Dale grunted and shook his head. “Well, I don’t know. She said she was feeling better. And Lisa and she were planning on going to a movie in Houlton. Mrs. Appleby was going to drive them. So—I guess she’ll be in good hands. She has to be out doing things to get her mind off it.”

“Getting over something like this takes a lot of time,” Donna said. She had her own thoughts about things that she had to get over. Thinking about Brad Phillips made her envy Angie and her grief in at least one respect: they both had to overcome the pain of losing someone they once loved but at least Angie didn’t have to get over the black poison of resentment!

Her smile was warm and sympathetic, and it made Dale like her all the more. He told himself he wasn’t in love but when he was honest with himself, he admitted that he felt good with her. Time spent with Donna was good and comfortable, as if they had known each other much longer than one day.
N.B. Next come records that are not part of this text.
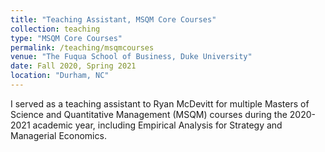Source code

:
 ```yaml
---
title: "Teaching Assistant, MSQM Core Courses"
collection: teaching
type: "MSQM Core Courses"
permalink: /teaching/msqmcourses
venue: "The Fuqua School of Business, Duke University"
date: Fall 2020, Spring 2021
location: "Durham, NC"
---
```


I served as a teaching assistant to Ryan McDevitt for multiple Masters of Science and Quantitative Management (MSQM) courses during the 2020-2021 academic year, including Empirical Analysis for Strategy and Managerial Economics.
“She’ll do fine,” he said as his gaze drifted out toward the vault of the sky, and he really believed Angie would be fine eventually. But he honestly wondered if he himself would be fine again. The funeral had stirred up thoughts and feelings he had buried long ago. Memories of Natalie rose in his mind like dark fragments swirling in a ghastly stew.
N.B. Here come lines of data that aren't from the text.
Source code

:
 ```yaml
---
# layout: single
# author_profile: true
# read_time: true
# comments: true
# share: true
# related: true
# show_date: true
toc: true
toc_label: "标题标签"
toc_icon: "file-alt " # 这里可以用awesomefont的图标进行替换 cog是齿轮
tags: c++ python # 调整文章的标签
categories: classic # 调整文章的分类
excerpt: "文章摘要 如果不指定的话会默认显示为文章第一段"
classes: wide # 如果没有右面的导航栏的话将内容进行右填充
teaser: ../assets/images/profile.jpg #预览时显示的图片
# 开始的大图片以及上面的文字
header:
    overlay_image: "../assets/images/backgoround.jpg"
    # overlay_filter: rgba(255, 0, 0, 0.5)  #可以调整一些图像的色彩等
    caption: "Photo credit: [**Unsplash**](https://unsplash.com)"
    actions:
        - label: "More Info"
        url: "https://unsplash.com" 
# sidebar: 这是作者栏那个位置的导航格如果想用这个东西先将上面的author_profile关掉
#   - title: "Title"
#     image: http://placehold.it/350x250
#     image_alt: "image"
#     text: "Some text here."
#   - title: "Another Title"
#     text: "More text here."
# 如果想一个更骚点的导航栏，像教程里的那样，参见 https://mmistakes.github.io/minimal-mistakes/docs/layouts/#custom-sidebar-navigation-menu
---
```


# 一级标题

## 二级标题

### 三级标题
And it certainly struck him as ironic, that he would meet someone like Donna when he least expected to. He had gotten used to living with his memories and his loss, and now here was Donna! He had no idea what her plans were; he knew she didn’t want to stay in Dyer for very long, but beyond that, she was evasive. On top of everything else, he felt like such a fool for even thinking about such things.

“I’ve already shown you all of Dyer’s hot spots,” Donna said. “What did you have in mind?”

For a moment, for the sake of levity, Dale almost said “Let’s drive out to the No-Tell Motel, rent a room, and screw until we’re raw!” But when he considered what he really intended to do, a sudden wave of darkness clouded his mind.

“You said yesterday you’d drive with me out to Casey’s Curve.”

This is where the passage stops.